Erecting monuments is an ancient tactic for extending the memory of a beloved hero, ruler, or those who sacrificed their lives for their society. And when a new country needs to establish their collective identity, they must look farther back to extract the themes and forms that will allow for their own aesthetic interjection. The obelisk is a form that has been in existences for thousands of years, but on its own doesn’t mean anything, especially as viewers become farther removed from the past theories of representation that assigned specific meanings to specific monumental forms. In order to remember the past, we need artifacts; they allow for associations to be drawn, which enable an individual to become a part of a larger, continuously shaped, national identity. The meaning of a monument is never fixed, but rather is always determined by an intersection of architectural intentions, viewer reactions, and historical interpretation. It inevitably struggles at preserving a fixed national identity.

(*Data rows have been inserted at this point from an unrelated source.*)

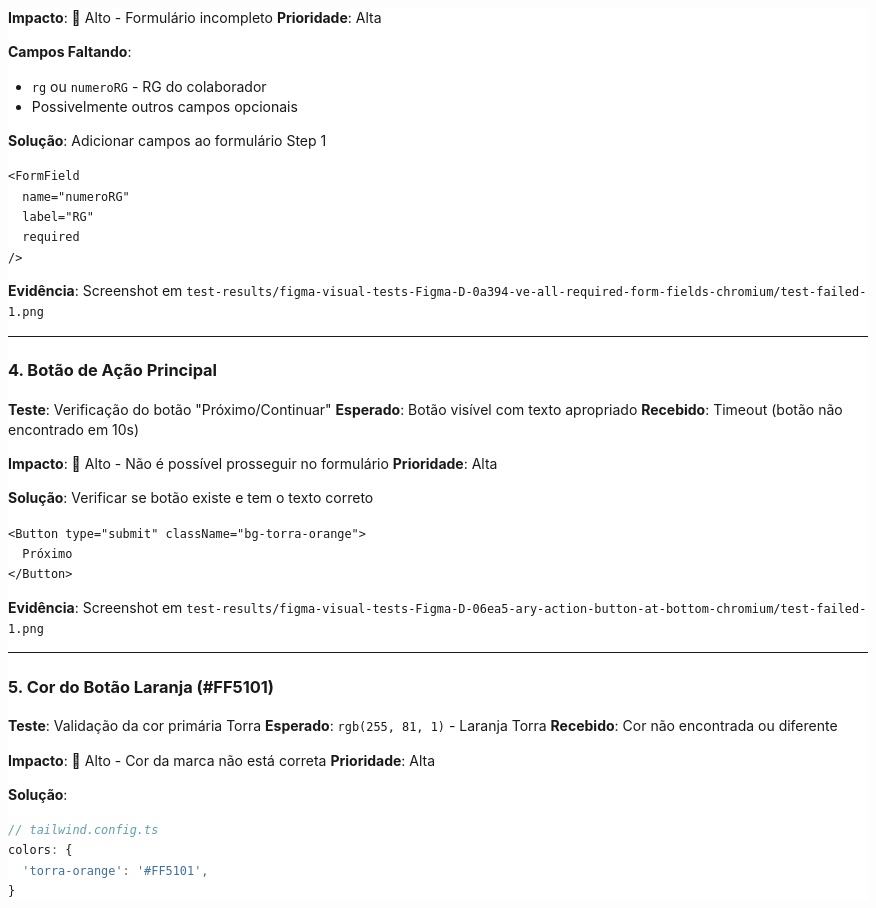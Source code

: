 **Impacto**: 🔴 Alto - Formulário incompleto
**Prioridade**: Alta

**Campos Faltando**:
- `rg` ou `numeroRG` - RG do colaborador
- Possivelmente outros campos opcionais

**Solução**: Adicionar campos ao formulário Step 1
```tsx
<FormField
  name="numeroRG"
  label="RG"
  required
/>
```

**Evidência**: Screenshot em `test-results/figma-visual-tests-Figma-D-0a394-ve-all-required-form-fields-chromium/test-failed-1.png`

---

### 4. Botão de Ação Principal
**Teste**: Verificação do botão "Próximo/Continuar"
**Esperado**: Botão visível com texto apropriado
**Recebido**: Timeout (botão não encontrado em 10s)

**Impacto**: 🔴 Alto - Não é possível prosseguir no formulário
**Prioridade**: Alta

**Solução**: Verificar se botão existe e tem o texto correto
```tsx
<Button type="submit" className="bg-torra-orange">
  Próximo
</Button>
```

**Evidência**: Screenshot em `test-results/figma-visual-tests-Figma-D-06ea5-ary-action-button-at-bottom-chromium/test-failed-1.png`

---

### 5. Cor do Botão Laranja (#FF5101)
**Teste**: Validação da cor primária Torra
**Esperado**: `rgb(255, 81, 1)` - Laranja Torra
**Recebido**: Cor não encontrada ou diferente

**Impacto**: 🔴 Alto - Cor da marca não está correta
**Prioridade**: Alta

**Solução**:
```ts
// tailwind.config.ts
colors: {
  'torra-orange': '#FF5101',
}
```
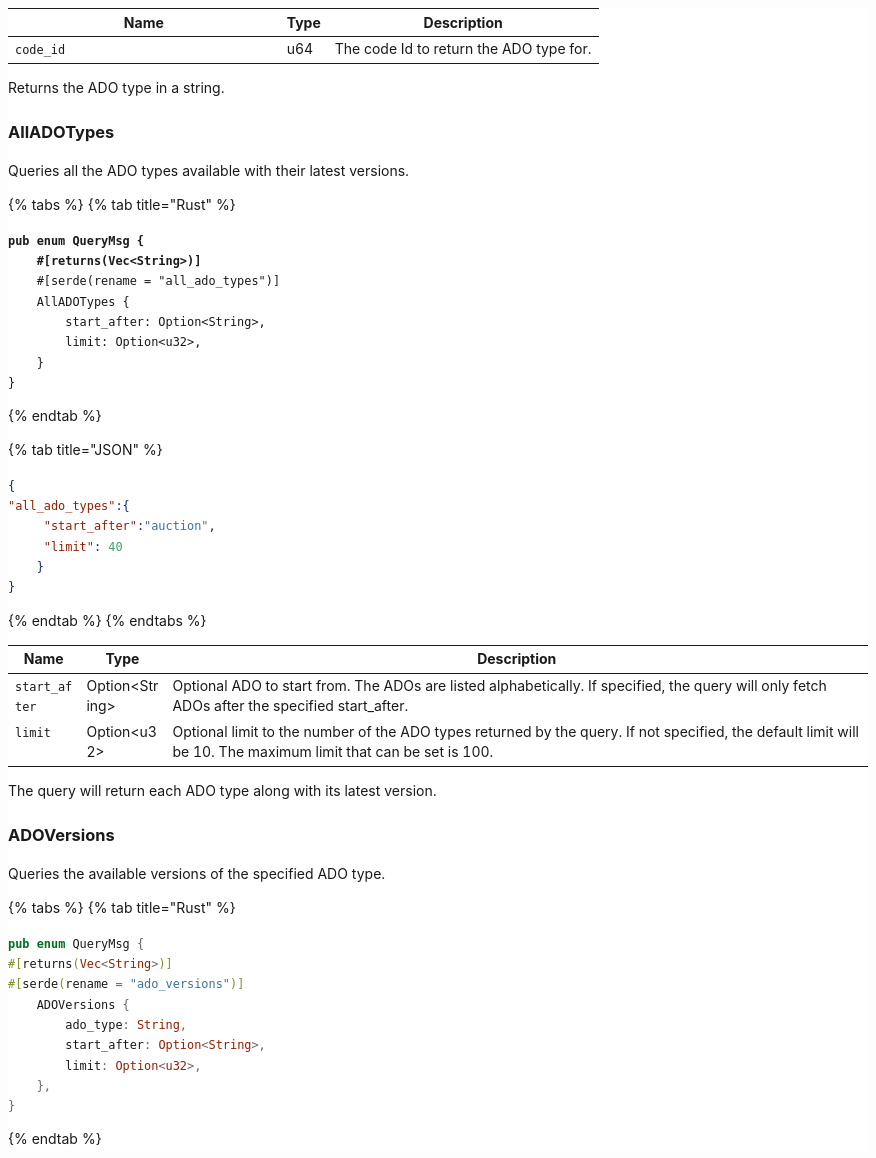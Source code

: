 <table><thead><tr><th width="257.66666666666663">Name</th><th>Type</th><th>Description</th></tr></thead><tbody><tr><td><code>code_id</code></td><td>u64</td><td>The code Id to return the ADO type for.</td></tr></tbody></table>

Returns the ADO type in a string.

### AllADOTypes

Queries all the ADO types available with their latest versions.

{% tabs %}
{% tab title="Rust" %}
<pre class="language-rust"><code class="lang-rust"><strong>pub enum QueryMsg {
</strong><strong>    #[returns(Vec&#x3C;String>)]
</strong>    #[serde(rename = "all_ado_types")]
    AllADOTypes {
        start_after: Option&#x3C;String>,
        limit: Option&#x3C;u32>,
    }
}
</code></pre>
{% endtab %}

{% tab title="JSON" %}
```json
{
"all_ado_types":{
     "start_after":"auction",
     "limit": 40
    }
}
```
{% endtab %}
{% endtabs %}

| Name          | Type            | Description                                                                                                                                                     |
| ------------- | --------------- | --------------------------------------------------------------------------------------------------------------------------------------------------------------- |
| `start_after` | Option\<String> | Optional ADO to start from. The ADOs are listed alphabetically. If specified, the query will only fetch ADOs after the specified start\_after.                  |
| `limit`       | Option\<u32>    | Optional limit to the number of the ADO types returned by the query. If not specified, the default limit will be 10. The maximum limit that can be set is 100.  |

The query will return each ADO type along with its latest version.&#x20;

### ADOVersions

Queries the available versions of the specified ADO type.

{% tabs %}
{% tab title="Rust" %}
```rust
pub enum QueryMsg {
#[returns(Vec<String>)]
#[serde(rename = "ado_versions")]
    ADOVersions {
        ado_type: String,
        start_after: Option<String>,
        limit: Option<u32>,
    },
}
```
{% endtab %}
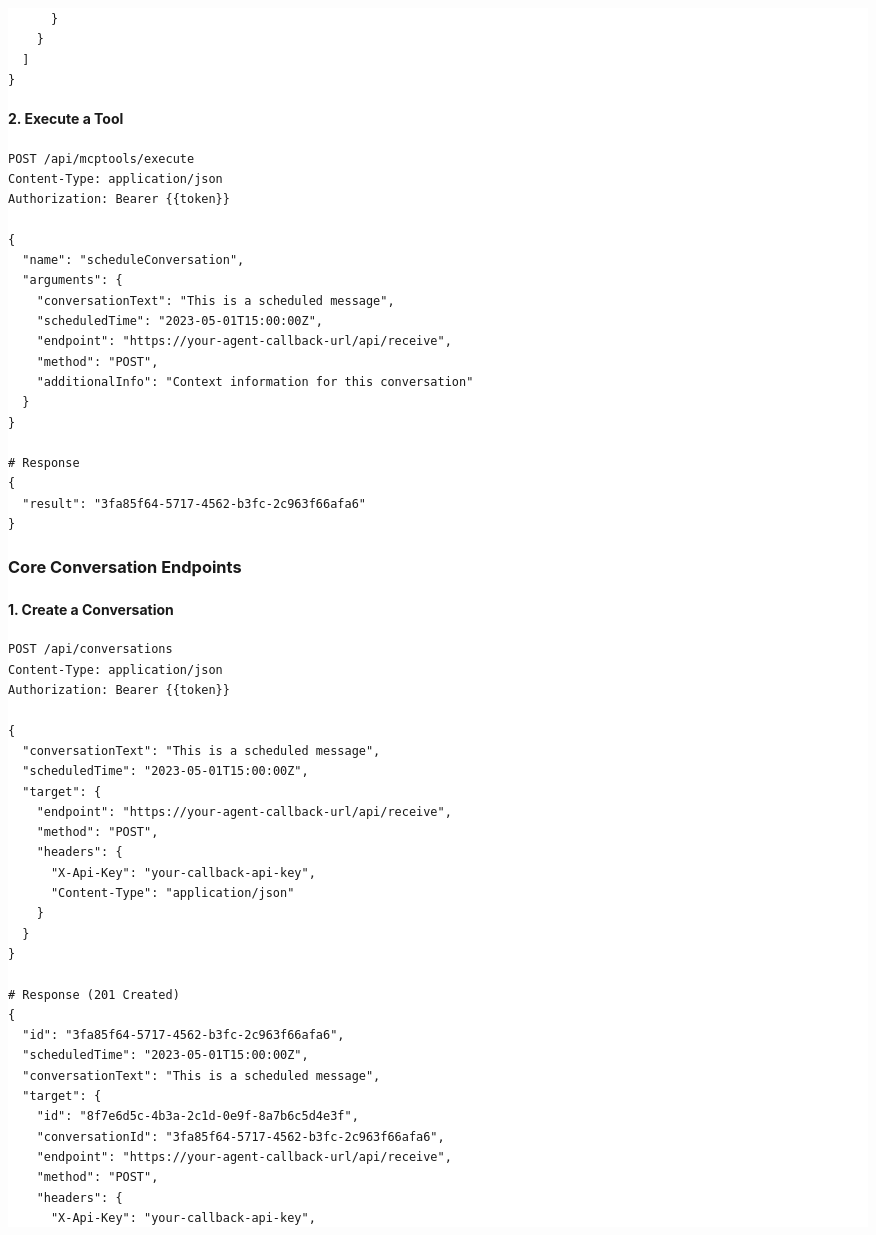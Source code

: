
 ```http
      }
    }
  ]
}
```

#### 2. Execute a Tool

```http
POST /api/mcptools/execute
Content-Type: application/json
Authorization: Bearer {{token}}

{
  "name": "scheduleConversation",
  "arguments": {
    "conversationText": "This is a scheduled message",
    "scheduledTime": "2023-05-01T15:00:00Z",
    "endpoint": "https://your-agent-callback-url/api/receive",
    "method": "POST",
    "additionalInfo": "Context information for this conversation"
  }
}

# Response
{
  "result": "3fa85f64-5717-4562-b3fc-2c963f66afa6"
}
```

### Core Conversation Endpoints

#### 1. Create a Conversation

```http
POST /api/conversations
Content-Type: application/json
Authorization: Bearer {{token}}

{
  "conversationText": "This is a scheduled message",
  "scheduledTime": "2023-05-01T15:00:00Z",
  "target": {
    "endpoint": "https://your-agent-callback-url/api/receive",
    "method": "POST",
    "headers": {
      "X-Api-Key": "your-callback-api-key",
      "Content-Type": "application/json"
    }
  }
}

# Response (201 Created)
{
  "id": "3fa85f64-5717-4562-b3fc-2c963f66afa6",
  "scheduledTime": "2023-05-01T15:00:00Z",
  "conversationText": "This is a scheduled message",
  "target": {
    "id": "8f7e6d5c-4b3a-2c1d-0e9f-8a7b6c5d4e3f",
    "conversationId": "3fa85f64-5717-4562-b3fc-2c963f66afa6",
    "endpoint": "https://your-agent-callback-url/api/receive",
    "method": "POST",
    "headers": {
      "X-Api-Key": "your-callback-api-key",
```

This Egyptian form has been borrowed, interpreted, understood, and misunderstood by cultures for many years, yet it remains as one of the most sought after structures for ceremonial spaces. Initially used in pairs as entrance gates in Egyptian temples, the obelisk was admired for its simple needle-like shape, which is said to pierce the sky. This grand gesture of protruding up, to heights much greater than human scale, allows for interpretation by pagan cultures, Christian religions, and state powers, and in the past century more reference to its phallic nature, which too can be read as a symbol of power. This ability to conform and be shaped makes the obelisk a perfect symbol that cultures can transform into their own image, while maintaining the permanence it has carried through the Egyptian culture for thousands of years.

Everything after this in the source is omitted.